Pictures paired with source code:
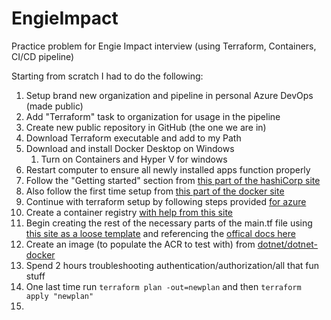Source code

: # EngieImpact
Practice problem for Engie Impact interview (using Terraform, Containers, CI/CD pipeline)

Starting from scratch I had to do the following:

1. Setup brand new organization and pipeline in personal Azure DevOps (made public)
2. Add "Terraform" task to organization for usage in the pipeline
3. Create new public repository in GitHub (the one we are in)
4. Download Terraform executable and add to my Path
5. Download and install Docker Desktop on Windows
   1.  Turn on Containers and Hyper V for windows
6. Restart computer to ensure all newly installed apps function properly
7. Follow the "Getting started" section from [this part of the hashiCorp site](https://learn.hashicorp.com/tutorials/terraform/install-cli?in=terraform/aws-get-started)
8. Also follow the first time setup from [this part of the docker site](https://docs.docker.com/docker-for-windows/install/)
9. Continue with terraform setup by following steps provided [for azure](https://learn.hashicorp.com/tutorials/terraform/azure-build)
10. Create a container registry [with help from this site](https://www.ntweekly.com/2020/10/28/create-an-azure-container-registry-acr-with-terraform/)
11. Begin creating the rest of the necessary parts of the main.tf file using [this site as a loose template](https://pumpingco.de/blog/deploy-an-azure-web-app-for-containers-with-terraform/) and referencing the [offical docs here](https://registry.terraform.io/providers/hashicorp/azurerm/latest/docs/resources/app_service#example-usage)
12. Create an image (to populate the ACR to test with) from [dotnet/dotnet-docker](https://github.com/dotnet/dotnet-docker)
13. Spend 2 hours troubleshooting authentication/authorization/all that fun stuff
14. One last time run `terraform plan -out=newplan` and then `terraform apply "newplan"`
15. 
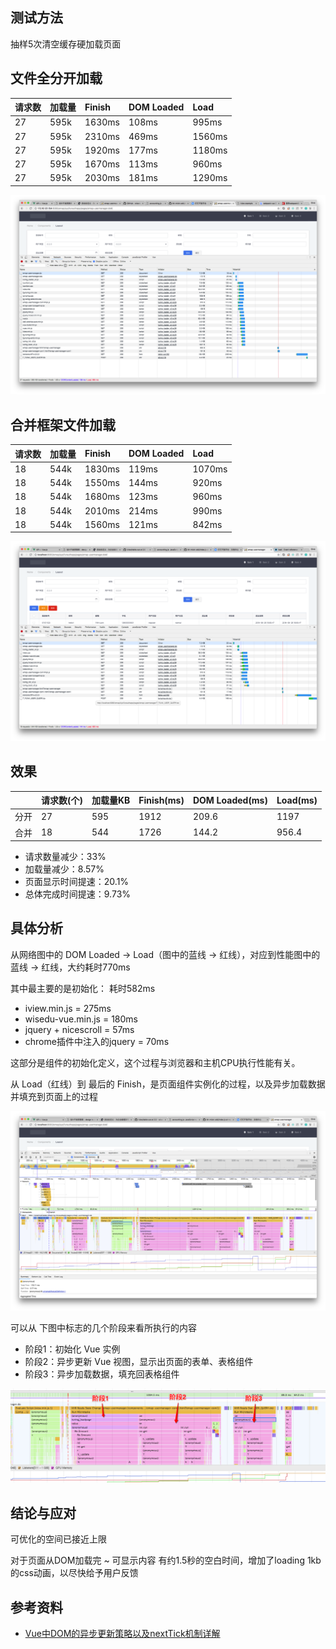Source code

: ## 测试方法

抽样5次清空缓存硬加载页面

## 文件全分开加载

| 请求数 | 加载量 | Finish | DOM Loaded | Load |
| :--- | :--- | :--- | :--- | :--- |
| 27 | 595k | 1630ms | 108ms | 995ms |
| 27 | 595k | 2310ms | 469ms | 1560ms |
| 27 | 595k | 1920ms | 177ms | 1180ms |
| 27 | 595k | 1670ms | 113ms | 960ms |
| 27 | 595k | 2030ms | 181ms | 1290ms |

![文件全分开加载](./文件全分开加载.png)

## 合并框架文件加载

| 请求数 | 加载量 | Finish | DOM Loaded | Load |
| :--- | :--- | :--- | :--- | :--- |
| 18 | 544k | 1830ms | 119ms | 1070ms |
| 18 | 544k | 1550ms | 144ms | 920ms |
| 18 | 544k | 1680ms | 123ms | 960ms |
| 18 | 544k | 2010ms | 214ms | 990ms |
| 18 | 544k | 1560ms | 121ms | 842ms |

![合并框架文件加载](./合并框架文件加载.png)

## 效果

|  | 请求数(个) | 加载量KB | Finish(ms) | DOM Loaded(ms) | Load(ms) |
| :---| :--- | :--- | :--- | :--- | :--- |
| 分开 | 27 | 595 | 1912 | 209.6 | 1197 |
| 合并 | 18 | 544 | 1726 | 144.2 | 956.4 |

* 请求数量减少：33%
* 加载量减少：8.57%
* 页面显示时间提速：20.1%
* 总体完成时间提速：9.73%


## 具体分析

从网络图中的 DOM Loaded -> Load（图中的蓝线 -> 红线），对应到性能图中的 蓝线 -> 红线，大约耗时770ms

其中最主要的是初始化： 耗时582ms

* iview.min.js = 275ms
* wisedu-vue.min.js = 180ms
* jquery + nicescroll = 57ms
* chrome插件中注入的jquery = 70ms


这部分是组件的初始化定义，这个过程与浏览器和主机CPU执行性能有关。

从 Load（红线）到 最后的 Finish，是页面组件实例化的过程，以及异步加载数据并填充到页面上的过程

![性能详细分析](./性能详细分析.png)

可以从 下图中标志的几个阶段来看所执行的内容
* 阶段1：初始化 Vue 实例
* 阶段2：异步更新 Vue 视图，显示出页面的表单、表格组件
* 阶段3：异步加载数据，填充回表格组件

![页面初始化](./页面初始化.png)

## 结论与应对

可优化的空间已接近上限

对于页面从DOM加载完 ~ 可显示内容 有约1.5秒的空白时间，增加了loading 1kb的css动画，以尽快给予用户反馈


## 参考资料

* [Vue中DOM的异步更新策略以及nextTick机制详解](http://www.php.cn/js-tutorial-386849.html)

**What you are asked to do:**
Retype the records above exactly, pictures omitted.

**Task result:**
Source code

: # EngieImpact
Practice problem for Engie Impact interview (using Terraform, Containers, CI/CD pipeline)

Starting from scratch I had to do the following:

1. Setup brand new organization and pipeline in personal Azure DevOps (made public)
2. Add "Terraform" task to organization for usage in the pipeline
3. Create new public repository in GitHub (the one we are in)
4. Download Terraform executable and add to my Path
5. Download and install Docker Desktop on Windows
   1.  Turn on Containers and Hyper V for windows
6. Restart computer to ensure all newly installed apps function properly
7. Follow the "Getting started" section from [this part of the hashiCorp site](https://learn.hashicorp.com/tutorials/terraform/install-cli?in=terraform/aws-get-started)
8. Also follow the first time setup from [this part of the docker site](https://docs.docker.com/docker-for-windows/install/)
9. Continue with terraform setup by following steps provided [for azure](https://learn.hashicorp.com/tutorials/terraform/azure-build)
10. Create a container registry [with help from this site](https://www.ntweekly.com/2020/10/28/create-an-azure-container-registry-acr-with-terraform/)
11. Begin creating the rest of the necessary parts of the main.tf file using [this site as a loose template](https://pumpingco.de/blog/deploy-an-azure-web-app-for-containers-with-terraform/) and referencing the [offical docs here](https://registry.terraform.io/providers/hashicorp/azurerm/latest/docs/resources/app_service#example-usage)
12. Create an image (to populate the ACR to test with) from [dotnet/dotnet-docker](https://github.com/dotnet/dotnet-docker)
13. Spend 2 hours troubleshooting authentication/authorization/all that fun stuff
14. One last time run `terraform plan -out=newplan` and then `terraform apply "newplan"`
15. 
Source code

: ## 测试方法

抽样5次清空缓存硬加载页面

## 文件全分开加载

| 请求数 | 加载量 | Finish | DOM Loaded | Load |
| :--- | :--- | :--- | :--- | :--- |
| 27 | 595k | 1630ms | 108ms | 995ms |
| 27 | 595k | 2310ms | 469ms | 1560ms |
| 27 | 595k | 1920ms | 177ms | 1180ms |
| 27 | 595k | 1670ms | 113ms | 960ms |
| 27 | 595k | 2030ms | 181ms | 1290ms |

![文件全分开加载](./文件全分开加载.png)

## 合并框架文件加载

| 请求数 | 加载量 | Finish | DOM Loaded | Load |
| :--- | :--- | :--- | :--- | :--- |
| 18 | 544k | 1830ms | 119ms | 1070ms |
| 18 | 544k | 1550ms | 144ms | 920ms |
| 18 | 544k | 1680ms | 123ms | 960ms |
| 18 | 544k | 2010ms | 214ms | 990ms |
| 18 | 544k | 1560ms | 121ms | 842ms |

![合并框架文件加载](./合并框架文件加载.png)

## 效果

|  | 请求数(个) | 加载量KB | Finish(ms) | DOM Loaded(ms) | Load(ms) |
| :---| :--- | :--- | :--- | :--- | :--- |
| 分开 | 27 | 595 | 1912 | 209.6 | 1197 |
| 合并 | 18 | 544 | 1726 | 144.2 | 956.4 |

* 请求数量减少：33%
* 加载量减少：8.57%
* 页面显示时间提速：20.1%
* 总体完成时间提速：9.73%


## 具体分析

从网络图中的 DOM Loaded -> Load（图中的蓝线 -> 红线），对应到性能图中的 蓝线 -> 红线，大约耗时770ms

其中最主要的是初始化： 耗时582ms

* iview.min.js = 275ms
* wisedu-vue.min.js = 180ms
* jquery + nicescroll = 57ms
* chrome插件中注入的jquery = 70ms


这部分是组件的初始化定义，这个过程与浏览器和主机CPU执行性能有关。

从 Load（红线）到 最后的 Finish，是页面组件实例化的过程，以及异步加载数据并填充到页面上的过程

![性能详细分析](./性能详细分析.png)

可以从 下图中标志的几个阶段来看所执行的内容
* 阶段1：初始化 Vue 实例
* 阶段2：异步更新 Vue 视图，显示出页面的表单、表格组件
* 阶段3：异步加载数据，填充回表格组件

![页面初始化](./页面初始化.png)

## 结论与应对

可优化的空间已接近上限

对于页面从DOM加载完 ~ 可显示内容 有约1.5秒的空白时间，增加了loading 1kb的css动画，以尽快给予用户反馈


## 参考资料

* [Vue中DOM的异步更新策略以及nextTick机制详解](http://www.php.cn/js-tutorial-386849.html)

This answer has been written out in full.